Allo specchio: rosse labbra asciutte e screpolate fissano occhi gonfi che divorano narici stanche di annusare, un occhio si chiude – sto per svenire! – poi si riapre, cercandosi allo specchio tra mille altri uguali a lui, prima al fianco di una bocca sanguinolenta, poi sopra il capo raso per scrutare, dall’alto e sorretto da grosse ali d’angelo, le contraddizioni tra la triste incompiutezza della mia vita e la talvolta grossolana armonia della casa in cui mi trovo …
Sotto la doccia: sto meglio.
Mezz’ora dopo siedo solo e incravattato al tavolo della cucina mentre l’uomo, fischiettando, completa gli ultimi preparativi.
Passi di donna: il rumore secco dei tacchi sulle scale. Suona il campanello: la donna è arrivata.
Gli trema la voce: "È aperto", si gira e una lacrima gli riga la guancia sinistra, rotonda e rossa, mentre di scatto le muove incontro la mano per asciugarla, mirandomi di sfuggita e trattenendo un sorriso morboso. La boccetta che tiene in mano gli sfugge dalle dita grassocce, da essa cade della neve finissima che si disperde nell’aria, in trasparenza, per mimetizzarsi un attimo dopo, nella turgida innocenza delle piastrelle bianche. Avevo visto polveri simili in manicomio: una medicina?
Beve un bicchiere di vino e ne porta la bottiglia a tavola, con una mano, nascondendo simultaneamente con l’altra la boccetta in una tasca. "Le conviene bere acqua a pranzo, il vino potrebbe farla stare nuovamente male, lei è debole e non le conviene. Anch’io bevo acqua. Sono astemio. Il vino è per mia madre. Mi dia retta." Nasconde qualcosa in un cassetto.
Paura: in silenzio nel mio mondo mi isolo dai sinistri fantasmi di quella casa, ad osservare vaste praterie, erba che oscilla spinta dal vento e sole che abbronza, mite, spiagge rosate, come nelle immagini delle riviste su cui ogni tanto ci facevano sbavare.
Avverto solo il ritmico passo delle gambe e il suo sottile odore che si insinua tra i profumi della cucina, la vedo che attraversa da regina la porta e si avvicina sicura muovendo ampie falcate intorno al tavolo senza accorgersi della mia presenza: è imponente, ma il viso, pur triste e stanco e segnato, ancora giovane, ricorda di lei un lato più soave fuso ad una prorompente femminilità ostentata con grazia.
In realtà è un po’ volgare. Stringe una bottiglia di vino che porge al figlio, attende che la appoggi, disorientato, sul tavolo, al fianco della sua, e lo abbraccia forte occhi chiusi e viso disteso, mentre lui, occhi sgranati nei miei occhi, cerca il conforto della mia comprensione. Ha paura che qualcosa vada storto, è un uomo preciso: un trillo esasperato gli ricorda che la pasta è cotta: non vuole che scuocia.
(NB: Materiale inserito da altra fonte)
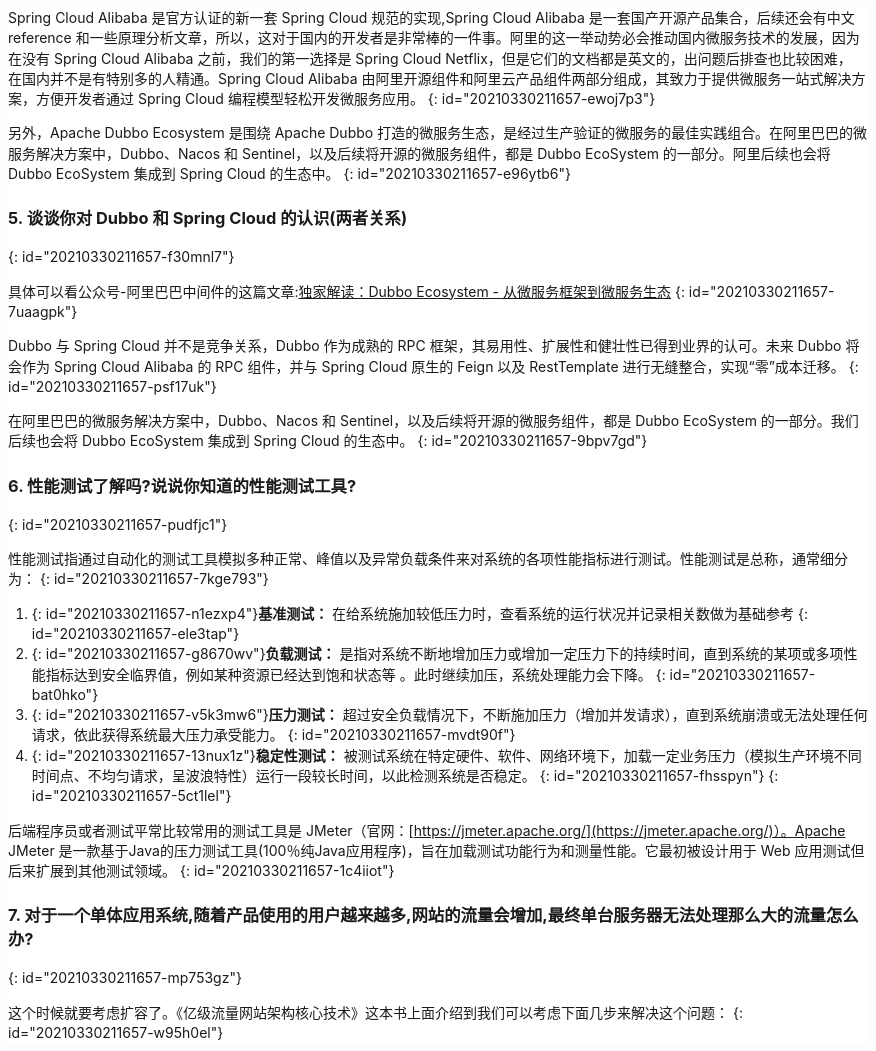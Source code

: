Spring Cloud Alibaba 是官方认证的新一套 Spring Cloud 规范的实现,Spring Cloud Alibaba 是一套国产开源产品集合，后续还会有中文 reference 和一些原理分析文章，所以，这对于国内的开发者是非常棒的一件事。阿里的这一举动势必会推动国内微服务技术的发展，因为在没有 Spring Cloud Alibaba 之前，我们的第一选择是 Spring Cloud Netflix，但是它们的文档都是英文的，出问题后排查也比较困难， 在国内并不是有特别多的人精通。Spring Cloud Alibaba 由阿里开源组件和阿里云产品组件两部分组成，其致力于提供微服务一站式解决方案，方便开发者通过 Spring Cloud 编程模型轻松开发微服务应用。
{: id="20210330211657-ewoj7p3"}

另外，Apache Dubbo Ecosystem 是围绕 Apache Dubbo 打造的微服务生态，是经过生产验证的微服务的最佳实践组合。在阿里巴巴的微服务解决方案中，Dubbo、Nacos 和 Sentinel，以及后续将开源的微服务组件，都是 Dubbo EcoSystem 的一部分。阿里后续也会将 Dubbo EcoSystem 集成到 Spring Cloud 的生态中。
{: id="20210330211657-e96ytb6"}

### 5. 谈谈你对 Dubbo 和 Spring Cloud 的认识(两者关系)
{: id="20210330211657-f30mnl7"}

具体可以看公众号-阿里巴巴中间件的这篇文章:[独家解读：Dubbo Ecosystem - 从微服务框架到微服务生态](https://mp.weixin.qq.com/s/iNVctXw7tUGHhnF0hV84ww)
{: id="20210330211657-7uaagpk"}

Dubbo 与 Spring Cloud 并不是竞争关系，Dubbo 作为成熟的 RPC 框架，其易用性、扩展性和健壮性已得到业界的认可。未来 Dubbo 将会作为 Spring Cloud Alibaba 的 RPC 组件，并与 Spring Cloud 原生的 Feign 以及 RestTemplate 进行无缝整合，实现“零”成本迁移。
{: id="20210330211657-psf17uk"}

在阿里巴巴的微服务解决方案中，Dubbo、Nacos 和 Sentinel，以及后续将开源的微服务组件，都是 Dubbo EcoSystem 的一部分。我们后续也会将 Dubbo EcoSystem 集成到 Spring Cloud 的生态中。
{: id="20210330211657-9bpv7gd"}

### 6. 性能测试了解吗?说说你知道的性能测试工具?
{: id="20210330211657-pudfjc1"}

性能测试指通过自动化的测试工具模拟多种正常、峰值以及异常负载条件来对系统的各项性能指标进行测试。性能测试是总称，通常细分为：
{: id="20210330211657-7kge793"}

1. {: id="20210330211657-n1ezxp4"}**基准测试：** 在给系统施加较低压力时，查看系统的运行状况并记录相关数做为基础参考
   {: id="20210330211657-ele3tap"}
2. {: id="20210330211657-g8670wv"}**负载测试：** 是指对系统不断地增加压力或增加一定压力下的持续时间，直到系统的某项或多项性能指标达到安全临界值，例如某种资源已经达到饱和状态等 。此时继续加压，系统处理能力会下降。
   {: id="20210330211657-bat0hko"}
3. {: id="20210330211657-v5k3mw6"}**压力测试：** 超过安全负载情况下，不断施加压力（增加并发请求），直到系统崩溃或无法处理任何请求，依此获得系统最大压力承受能力。
   {: id="20210330211657-mvdt90f"}
4. {: id="20210330211657-13nux1z"}**稳定性测试：** 被测试系统在特定硬件、软件、网络环境下，加载一定业务压力（模拟生产环境不同时间点、不均匀请求，呈波浪特性）运行一段较长时间，以此检测系统是否稳定。
   {: id="20210330211657-fhsspyn"}
{: id="20210330211657-5ct1lel"}

后端程序员或者测试平常比较常用的测试工具是 JMeter（官网：[https://jmeter.apache.org/](https://jmeter.apache.org/)）。Apache JMeter 是一款基于Java的压力测试工具(100％纯Java应用程序)，旨在加载测试功能行为和测量性能。它最初被设计用于 Web 应用测试但后来扩展到其他测试领域。
{: id="20210330211657-1c4iiot"}

### 7. 对于一个单体应用系统,随着产品使用的用户越来越多,网站的流量会增加,最终单台服务器无法处理那么大的流量怎么办?
{: id="20210330211657-mp753gz"}

这个时候就要考虑扩容了。《亿级流量网站架构核心技术》这本书上面介绍到我们可以考虑下面几步来解决这个问题：
{: id="20210330211657-w95h0el"}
Qualche frase di circostanza, l’uomo mi presenta come un caro amico e la donna si degna di salutarmi – la saluto educato –, e i due si siedono intorno al tavolo rotondo, madre e figlio, di fronte; io nel mezzo, occhi fissi sulle due bottiglie: "Un brindisi", interviene l’uomo in un imbarazzante silenzio, " ma io e lui" – mi indica – " ti facciamo compagnia con acqua, sai che sono astemio. Anche i miei amici lo sono. Gli amici che frequento non si divertono in questo modo. A bere e ubriacarsi. A spendere quei soldi che tu mi dai, e loro a spendere quelli che dovrebbero dare alle famiglie. La bottiglia è già aperta, serviti pure". Termina la frase con un filo di voce, dopo un inizio solenne, come sfuggendo al dialogo e prendendo a parlare con sé stesso.
La madre: " già, infatti, voi li spendete in cavalli e corse, i miei e quelli delle famiglie… gli uomini… comunque non ti preoccupare, sai che bevo volentieri anche da sola. Gli uomini…non bevono e comprano vino…". Si alza mentre parla, stappa la sua bottiglia e si versa nel bicchiere vino sino all’orlo. "Non hai soldi (sembra ironica), non hai l’abitudine di bere e vuoi che il tuo vino venga apprezzato da chi è abituato a bere vino. Che ingenuo, che sei, piccolo, sempre il solito".
La madre oscillava, sia con la voce che con il movimento – lento o frenetico – delle braccia, tra toni protettivi e rimproveri severi, continuando: "ho portato un vino speciale, e voglio, se non ti offende – si rivolge a me –, fare un brindisi solo con mio figlio" – gli versa due dita di vino nel bicchiere – " ripensando ai vecchi tempi, quando c’era ancora papà e vivevamo tutti insieme". Guardo l’uomo: pallido mi fissa attonito, cerca consolazione nei miei occhi, non riesce a spiaccicare parola naufrago dei suoi pensieri: è disperato.
Vino. La madre non lo beve. La polvere bianca: non è una medicina. Manicomio. Veleno! L’uomo vuole avvelenare la madre; la donna lo sa?
Meccanicamente afferra il bicchiere alzandolo al soffitto e incomincia a trangugiare senza aspettarla, mentre la donna, immobile davanti al piatto ancora caldo, non lo asseconda: i miei occhi e i suoi si incrociano nel suo bicchiere stracolmo, entrambi lo scrutiamo curiosamente: la donna non beve!
Un attimo. I nostri sguardi si uniscono per dirigersi insieme verso l’uomo. Inizia a tossire, il collo si gonfia, a bocca aperta cerca di far entrare più aria che può nei polmoni. Una pausa. Faccia rossa e affannata, occhi di chi non capisce. Riprende a tossire, la madre gli si avvicina cauta. Il suo vino: integro nel bicchiere.
Ha la faccia serena di chi sta per morire e spera, uomo senza speranza irretito dallo squallore della solitudine e dal vizio del gioco, di trovare, finalmente, la felicità di una placida contemplazione. La vedo: il suo viso cavalca i miei sogni, siamo fianco a fianco, ora, nel paesaggio di una vita felice che non riusciamo a conquistare.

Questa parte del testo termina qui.